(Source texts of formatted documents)
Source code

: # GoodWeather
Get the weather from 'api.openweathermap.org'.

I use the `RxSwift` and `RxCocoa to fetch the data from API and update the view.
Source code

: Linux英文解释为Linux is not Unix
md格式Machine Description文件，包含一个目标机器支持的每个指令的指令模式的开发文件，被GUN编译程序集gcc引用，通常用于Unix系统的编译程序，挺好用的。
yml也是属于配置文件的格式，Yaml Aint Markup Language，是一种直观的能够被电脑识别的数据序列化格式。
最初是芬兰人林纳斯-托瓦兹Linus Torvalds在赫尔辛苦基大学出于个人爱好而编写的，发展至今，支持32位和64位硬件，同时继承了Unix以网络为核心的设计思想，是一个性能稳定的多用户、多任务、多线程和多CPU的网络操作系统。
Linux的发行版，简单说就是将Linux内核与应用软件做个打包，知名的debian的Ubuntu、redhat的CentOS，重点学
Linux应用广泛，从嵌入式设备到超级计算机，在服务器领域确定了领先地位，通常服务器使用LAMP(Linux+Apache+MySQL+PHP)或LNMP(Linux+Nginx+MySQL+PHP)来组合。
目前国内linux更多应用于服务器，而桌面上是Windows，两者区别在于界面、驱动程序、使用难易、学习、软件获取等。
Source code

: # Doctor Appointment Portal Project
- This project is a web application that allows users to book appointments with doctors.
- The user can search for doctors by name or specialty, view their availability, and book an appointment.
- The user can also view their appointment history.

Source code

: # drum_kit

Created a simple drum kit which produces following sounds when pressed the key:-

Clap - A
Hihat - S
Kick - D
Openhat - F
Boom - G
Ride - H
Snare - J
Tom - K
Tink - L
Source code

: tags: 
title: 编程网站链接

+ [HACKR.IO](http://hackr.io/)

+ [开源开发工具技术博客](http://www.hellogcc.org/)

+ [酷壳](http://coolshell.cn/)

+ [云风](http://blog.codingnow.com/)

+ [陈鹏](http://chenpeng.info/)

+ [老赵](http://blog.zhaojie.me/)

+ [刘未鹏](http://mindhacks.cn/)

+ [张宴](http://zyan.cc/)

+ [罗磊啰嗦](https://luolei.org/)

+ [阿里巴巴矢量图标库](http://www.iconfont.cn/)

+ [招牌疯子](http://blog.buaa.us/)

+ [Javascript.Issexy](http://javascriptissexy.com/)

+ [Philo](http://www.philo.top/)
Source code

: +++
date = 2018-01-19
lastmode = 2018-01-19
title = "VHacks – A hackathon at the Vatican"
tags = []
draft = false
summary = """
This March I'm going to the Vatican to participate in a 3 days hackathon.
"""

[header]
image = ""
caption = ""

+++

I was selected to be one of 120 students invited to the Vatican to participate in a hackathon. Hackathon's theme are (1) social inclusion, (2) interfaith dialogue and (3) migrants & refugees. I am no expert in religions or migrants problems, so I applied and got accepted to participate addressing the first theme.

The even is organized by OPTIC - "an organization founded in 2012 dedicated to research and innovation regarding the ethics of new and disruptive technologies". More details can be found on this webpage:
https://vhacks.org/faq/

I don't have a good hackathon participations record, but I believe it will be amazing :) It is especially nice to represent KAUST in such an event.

Task to carry out
Up to and including the line with "yml也是属于配置文件的格式，Yaml Aint Markup", output every line of the records above exactly, starting from the first; output nothing else.

Output of the exercise
Source code

: # GoodWeather
Get the weather from 'api.openweathermap.org'.

I use the `RxSwift` and `RxCocoa to fetch the data from API and update the view.
Source code

: Linux英文解释为Linux is not Unix
md格式Machine Description文件，包含一个目标机器支持的每个指令的指令模式的开发文件，被GUN编译程序集gcc引用，通常用于Unix系统的编译程序，挺好用的。
yml也是属于配置文件的格式，Yaml Aint Markup Language，是一种直观的能够被电脑识别的数据序列化格式。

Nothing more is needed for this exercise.